Qualified dentists may be doctors of dental medicine (DMD) or doctors of dental surgery (DDS). The two degrees are equivalent – they both require no less than two years of pre-dental college work, and then four years of dental school. Dentists should pass national and state exams to get their license.
Dentists could also be board-certified as specialists in specific branches of dentistry. To become a specialist, a dentist has to take two or more years of training and schooling. Some common recognized dental specialties are pedodontics or pediatric dentistry; oral and maxillofacial surgery and pathology; and endodontics or root canal therapy.
A dental hygienist or assistant usually performs routine cleanings. The hygienist have a designation of RDH (Registered Dental Hygienist) or RDHEF (Registered Dental Hygienist with Extended Functions). A dental assistant usually assists a dentist in an ongoing procedure, take x-rays, set up anesthesia, and do other general tasks.
Questions to Ask
When you visit a new dentist, don’t shy away from asking questions, like:
> How long has the dental practice been in existence?

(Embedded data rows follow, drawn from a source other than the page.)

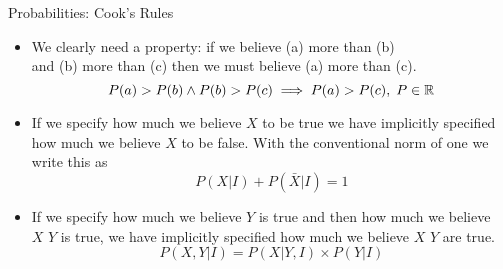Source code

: \documentclass[mathserif, aspectratio=169]{beamer}
\begin{document}
\begin{frame}{Probabilities: Cook's Rules}
	\begin{itemize}
		\item We clearly need a  property: if we believe (a) more than (b)\\
			and (b) more than (c) then we must believe (a) more than (c).
			\[ P(a) > P(b) \land P(b) > P(c) \implies P(a) > P(c),\; P \in \mathbb{R} \]
		\item If we specify how much we believe $X$ to be true we have implicitly specified how much
			we believe $X$ to be false. With the conventional norm of one we write this as
			\[ P(X\vert I) + P(\bar{X}\vert I) = 1 \]
		\item If we specify how much we believe $Y$ is true and then how much we believe\\
			$X$  $Y$ is true, we have implicitly specified how much we believe $X$  $Y$ are true.
			\[ P(X, Y\vert I) = P(X\vert Y, I) \times P(Y\vert I) \]
	\end{itemize}
\end{frame}
\end{document}
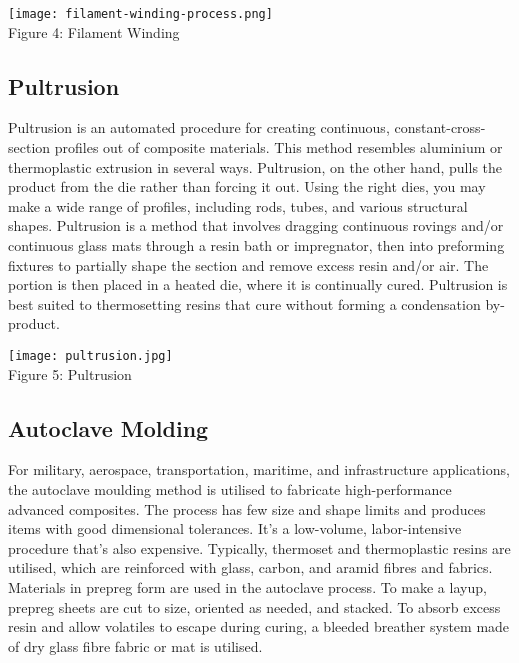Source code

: \documentclass{article}
\begin{document}
\begin{multicols}{2}
\begin{center}
\texttt{[image: filament-winding-process.png]}\\

{\small Figure 4: Filament Winding}
\end{center}

\subsection{Pultrusion}

Pultrusion is an automated procedure for creating continuous, constant-cross-section profiles out of composite materials. This method resembles aluminium or thermoplastic extrusion in several ways. Pultrusion, on the other hand, pulls the product from the die rather than forcing it out. Using the right dies, you may make a wide range of profiles, including rods, tubes, and various structural shapes. Pultrusion is a method that involves dragging continuous rovings and/or continuous glass mats through a resin bath or impregnator, then into preforming fixtures to partially shape the section and remove excess resin and/or air. The portion is then placed in a heated die, where it is continually cured. Pultrusion is best suited to thermosetting resins that cure without forming a condensation by-product.

\begin{center}
\texttt{[image: pultrusion.jpg]}\\

{\small Figure 5: Pultrusion}
\end{center}

\subsection{Autoclave Molding}

For military, aerospace, transportation, maritime, and infrastructure applications, the autoclave moulding method is utilised to fabricate high-performance advanced composites. The process has few size and shape limits and produces items with good dimensional tolerances. It's a low-volume, labor-intensive procedure that's also expensive. Typically, thermoset and thermoplastic resins are utilised, which are reinforced with glass, carbon, and aramid fibres and fabrics. Materials in prepreg form are used in the autoclave process. To make a layup, prepreg sheets are cut to size, oriented as needed, and stacked. To absorb excess resin and allow volatiles to escape during curing, a bleeded breather system made of dry glass fibre fabric or mat is utilised.


\end{multicols}
\end{document}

> How trained and experienced is the dentist in terms of the type of procedure you need?
> Which dental societies does is the dentist a member of?
> Does the dentist offer emergency care?
While you should never pick a dentist based on price alone, you have to make sure you understand the fees before you decide to proceed with treatment. If you are insured, let the office help you in terms of sorting out what your plan covers and what your out-of-pocket expenses may be.
What You Should Expect
Your dentist and the entire office staff must be kind and considerate. They should be concerned about preventive care, advising you for such things as comprehensive dental exams, routine cleanings, x-rays, periodontal exams, etc., all of which are helpful in keeping you from getting pricey repair procedures later on. The dentist must go over his findings with you, as well as recommend a suitable treatment plan as needed.
A lot of dentists don’t want to schedule cleanings with a new patient comprehensive exam. This is due to the fact that x-rays and a complete exam are needed for determining what type of cleaning is most clinically advisable for your particular needs. For example, should periodontal disease be detected, the patient may require far more than a regular mouth cleaning.